Goal of the exercise:
The expected answer is a verbatim transcription of the lines below, beginning with the first and ending with the line that holds "To be able to", without pictures.

Stored data:

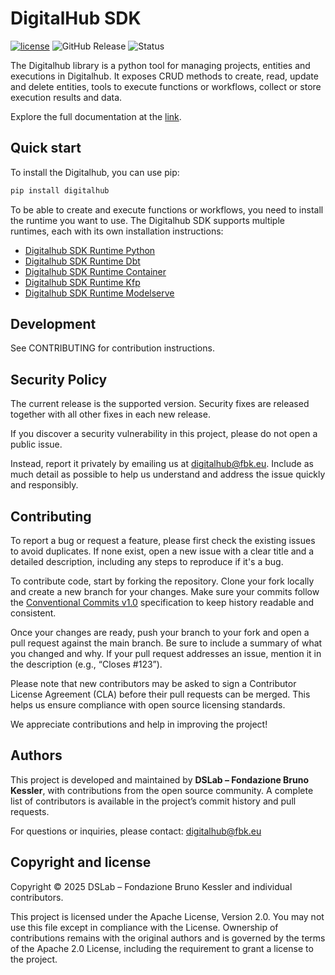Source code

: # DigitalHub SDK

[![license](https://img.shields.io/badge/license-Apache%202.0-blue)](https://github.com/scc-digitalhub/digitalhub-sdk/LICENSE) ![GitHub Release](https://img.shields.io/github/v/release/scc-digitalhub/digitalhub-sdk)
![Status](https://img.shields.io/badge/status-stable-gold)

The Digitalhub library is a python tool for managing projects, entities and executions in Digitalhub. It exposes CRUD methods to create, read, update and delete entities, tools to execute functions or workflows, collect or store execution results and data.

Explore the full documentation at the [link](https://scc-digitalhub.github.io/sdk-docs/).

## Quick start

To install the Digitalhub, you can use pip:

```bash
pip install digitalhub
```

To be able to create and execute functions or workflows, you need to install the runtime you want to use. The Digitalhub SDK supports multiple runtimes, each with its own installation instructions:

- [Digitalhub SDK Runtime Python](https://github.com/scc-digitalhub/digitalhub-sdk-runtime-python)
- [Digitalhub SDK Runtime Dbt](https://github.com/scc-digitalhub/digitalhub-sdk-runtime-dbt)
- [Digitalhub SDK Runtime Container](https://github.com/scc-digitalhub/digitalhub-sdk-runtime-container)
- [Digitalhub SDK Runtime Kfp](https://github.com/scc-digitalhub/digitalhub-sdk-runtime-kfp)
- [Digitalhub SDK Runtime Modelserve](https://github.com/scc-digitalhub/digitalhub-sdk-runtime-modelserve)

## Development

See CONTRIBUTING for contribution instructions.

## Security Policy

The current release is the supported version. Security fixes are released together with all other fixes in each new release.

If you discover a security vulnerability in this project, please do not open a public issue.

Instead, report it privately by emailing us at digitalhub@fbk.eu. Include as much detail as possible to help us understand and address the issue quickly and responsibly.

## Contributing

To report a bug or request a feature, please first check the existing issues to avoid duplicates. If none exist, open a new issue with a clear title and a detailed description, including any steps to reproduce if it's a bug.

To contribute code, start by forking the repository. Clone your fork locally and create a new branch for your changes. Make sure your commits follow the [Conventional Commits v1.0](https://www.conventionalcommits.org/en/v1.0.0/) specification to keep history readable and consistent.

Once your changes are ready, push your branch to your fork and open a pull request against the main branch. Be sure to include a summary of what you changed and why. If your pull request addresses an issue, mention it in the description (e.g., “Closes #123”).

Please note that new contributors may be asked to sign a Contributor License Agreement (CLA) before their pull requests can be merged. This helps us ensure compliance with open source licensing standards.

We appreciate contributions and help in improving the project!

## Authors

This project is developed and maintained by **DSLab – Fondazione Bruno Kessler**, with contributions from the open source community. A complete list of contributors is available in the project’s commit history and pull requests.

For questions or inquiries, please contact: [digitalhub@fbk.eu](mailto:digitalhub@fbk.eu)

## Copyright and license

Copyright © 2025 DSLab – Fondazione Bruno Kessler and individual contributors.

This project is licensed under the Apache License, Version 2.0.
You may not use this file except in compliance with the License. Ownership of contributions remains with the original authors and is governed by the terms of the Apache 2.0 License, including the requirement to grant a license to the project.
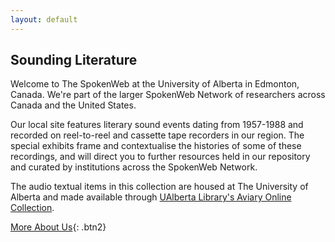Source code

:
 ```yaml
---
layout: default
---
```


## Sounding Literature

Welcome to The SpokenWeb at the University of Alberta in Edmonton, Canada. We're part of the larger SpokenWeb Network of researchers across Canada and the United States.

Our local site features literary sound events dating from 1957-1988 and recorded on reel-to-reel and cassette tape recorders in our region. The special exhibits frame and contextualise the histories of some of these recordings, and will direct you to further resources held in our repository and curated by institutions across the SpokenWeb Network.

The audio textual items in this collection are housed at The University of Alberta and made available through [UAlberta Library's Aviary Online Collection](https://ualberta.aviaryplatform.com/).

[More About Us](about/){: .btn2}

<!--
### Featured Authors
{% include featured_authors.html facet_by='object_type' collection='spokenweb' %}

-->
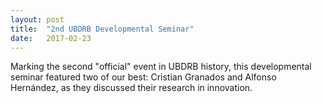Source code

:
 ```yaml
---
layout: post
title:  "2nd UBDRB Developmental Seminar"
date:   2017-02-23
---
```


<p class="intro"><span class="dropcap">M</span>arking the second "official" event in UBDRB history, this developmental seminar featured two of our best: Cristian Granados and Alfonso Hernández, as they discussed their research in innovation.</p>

Answer box:
Source code

: # DigitalHub SDK

[![license](https://img.shields.io/badge/license-Apache%202.0-blue)](https://github.com/scc-digitalhub/digitalhub-sdk/LICENSE) ![GitHub Release](https://img.shields.io/github/v/release/scc-digitalhub/digitalhub-sdk)
![Status](https://img.shields.io/badge/status-stable-gold)

The Digitalhub library is a python tool for managing projects, entities and executions in Digitalhub. It exposes CRUD methods to create, read, update and delete entities, tools to execute functions or workflows, collect or store execution results and data.

Explore the full documentation at the [link](https://scc-digitalhub.github.io/sdk-docs/).

## Quick start

To install the Digitalhub, you can use pip:

```bash
pip install digitalhub
```

To be able to create and execute functions or workflows, you need to install the runtime you want to use. The Digitalhub SDK supports multiple runtimes, each with its own installation instructions:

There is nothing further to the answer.